WHAT IS EXPECTED>
Keep to one stretch of the data below, the lines from the one with "for all $x\in\R$" up to and including the one with "this world ...", and return that stretch exactly.

□ □ □

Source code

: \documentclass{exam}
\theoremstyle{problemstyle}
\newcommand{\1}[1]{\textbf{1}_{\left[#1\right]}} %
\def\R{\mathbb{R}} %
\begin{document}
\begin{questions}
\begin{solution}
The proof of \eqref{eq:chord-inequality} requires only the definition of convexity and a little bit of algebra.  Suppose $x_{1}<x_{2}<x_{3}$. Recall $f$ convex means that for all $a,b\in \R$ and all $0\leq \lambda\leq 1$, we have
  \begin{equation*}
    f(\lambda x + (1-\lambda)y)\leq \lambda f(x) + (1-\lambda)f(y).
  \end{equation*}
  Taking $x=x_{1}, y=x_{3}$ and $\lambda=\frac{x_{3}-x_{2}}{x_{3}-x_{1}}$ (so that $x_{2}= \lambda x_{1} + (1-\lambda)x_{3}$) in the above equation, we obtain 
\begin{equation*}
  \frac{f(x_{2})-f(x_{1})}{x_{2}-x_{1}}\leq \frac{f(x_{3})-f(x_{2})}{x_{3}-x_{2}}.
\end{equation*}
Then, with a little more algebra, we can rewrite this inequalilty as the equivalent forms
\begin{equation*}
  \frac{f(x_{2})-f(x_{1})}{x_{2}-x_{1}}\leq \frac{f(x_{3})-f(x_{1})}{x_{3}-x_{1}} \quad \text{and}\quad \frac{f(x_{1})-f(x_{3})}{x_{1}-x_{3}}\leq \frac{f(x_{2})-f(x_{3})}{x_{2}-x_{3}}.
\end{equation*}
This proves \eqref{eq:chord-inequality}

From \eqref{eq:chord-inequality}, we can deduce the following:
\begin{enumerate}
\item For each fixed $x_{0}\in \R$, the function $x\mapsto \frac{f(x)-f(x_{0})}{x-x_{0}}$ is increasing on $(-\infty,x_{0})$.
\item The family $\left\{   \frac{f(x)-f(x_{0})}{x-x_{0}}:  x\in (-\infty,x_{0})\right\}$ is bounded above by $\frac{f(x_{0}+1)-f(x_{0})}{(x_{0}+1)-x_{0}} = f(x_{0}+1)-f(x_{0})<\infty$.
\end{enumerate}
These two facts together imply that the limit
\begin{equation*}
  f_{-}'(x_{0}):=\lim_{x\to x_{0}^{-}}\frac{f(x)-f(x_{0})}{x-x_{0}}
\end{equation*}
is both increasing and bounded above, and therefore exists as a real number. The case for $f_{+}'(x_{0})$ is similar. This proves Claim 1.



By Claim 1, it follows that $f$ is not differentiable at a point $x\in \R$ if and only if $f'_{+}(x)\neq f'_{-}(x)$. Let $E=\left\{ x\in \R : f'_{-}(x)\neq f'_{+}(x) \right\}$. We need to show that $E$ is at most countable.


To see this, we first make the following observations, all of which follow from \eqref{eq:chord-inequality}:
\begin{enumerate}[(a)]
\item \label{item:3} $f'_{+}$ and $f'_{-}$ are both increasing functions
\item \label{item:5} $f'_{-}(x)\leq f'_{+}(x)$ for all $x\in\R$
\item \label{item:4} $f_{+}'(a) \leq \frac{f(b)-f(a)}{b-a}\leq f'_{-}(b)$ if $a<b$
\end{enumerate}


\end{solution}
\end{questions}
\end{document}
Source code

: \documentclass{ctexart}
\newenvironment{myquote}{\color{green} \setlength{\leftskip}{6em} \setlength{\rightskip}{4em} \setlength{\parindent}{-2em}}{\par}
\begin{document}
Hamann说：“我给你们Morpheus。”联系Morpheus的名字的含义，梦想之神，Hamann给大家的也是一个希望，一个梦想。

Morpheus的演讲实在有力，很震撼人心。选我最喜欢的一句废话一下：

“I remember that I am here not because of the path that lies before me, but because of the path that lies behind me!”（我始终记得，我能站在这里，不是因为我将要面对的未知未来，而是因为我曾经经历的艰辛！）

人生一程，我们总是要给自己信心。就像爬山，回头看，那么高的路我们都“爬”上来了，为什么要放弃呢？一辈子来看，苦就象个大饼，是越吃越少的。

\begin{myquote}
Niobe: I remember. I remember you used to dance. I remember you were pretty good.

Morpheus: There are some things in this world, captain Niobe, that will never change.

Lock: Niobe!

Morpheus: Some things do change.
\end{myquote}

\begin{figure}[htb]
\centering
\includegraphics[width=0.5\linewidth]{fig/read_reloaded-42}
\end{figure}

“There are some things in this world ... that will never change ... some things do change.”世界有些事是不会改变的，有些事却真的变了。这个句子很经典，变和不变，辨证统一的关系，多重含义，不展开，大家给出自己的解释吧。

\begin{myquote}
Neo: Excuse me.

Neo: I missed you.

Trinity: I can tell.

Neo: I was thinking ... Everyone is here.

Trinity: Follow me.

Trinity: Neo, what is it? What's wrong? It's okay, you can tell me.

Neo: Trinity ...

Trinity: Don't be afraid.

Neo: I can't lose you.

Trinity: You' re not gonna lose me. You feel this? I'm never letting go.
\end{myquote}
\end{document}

□ □ □

RESULT OF THIS TASK>
\item \label{item:5} $f'_{-}(x)\leq f'_{+}(x)$ for all $x\in\R$
\item \label{item:4} $f_{+}'(a) \leq \frac{f(b)-f(a)}{b-a}\leq f'_{-}(b)$ if $a<b$
\end{enumerate}


\end{solution}
\end{questions}
\end{document}
Source code

: \documentclass{ctexart}
\newenvironment{myquote}{\color{green} \setlength{\leftskip}{6em} \setlength{\rightskip}{4em} \setlength{\parindent}{-2em}}{\par}
\begin{document}
Hamann说：“我给你们Morpheus。”联系Morpheus的名字的含义，梦想之神，Hamann给大家的也是一个希望，一个梦想。

Morpheus的演讲实在有力，很震撼人心。选我最喜欢的一句废话一下：

“I remember that I am here not because of the path that lies before me, but because of the path that lies behind me!”（我始终记得，我能站在这里，不是因为我将要面对的未知未来，而是因为我曾经经历的艰辛！）

人生一程，我们总是要给自己信心。就像爬山，回头看，那么高的路我们都“爬”上来了，为什么要放弃呢？一辈子来看，苦就象个大饼，是越吃越少的。

\begin{myquote}
Niobe: I remember. I remember you used to dance. I remember you were pretty good.

Morpheus: There are some things in this world, captain Niobe, that will never change.

Lock: Niobe!

Morpheus: Some things do change.
\end{myquote}

\begin{figure}[htb]
\centering
\includegraphics[width=0.5\linewidth]{fig/read_reloaded-42}
\end{figure}

“There are some things in this world ... that will never change ... some things do change.”世界有些事是不会改变的，有些事却真的变了。这个句子很经典，变和不变，辨证统一的关系，多重含义，不展开，大家给出自己的解释吧。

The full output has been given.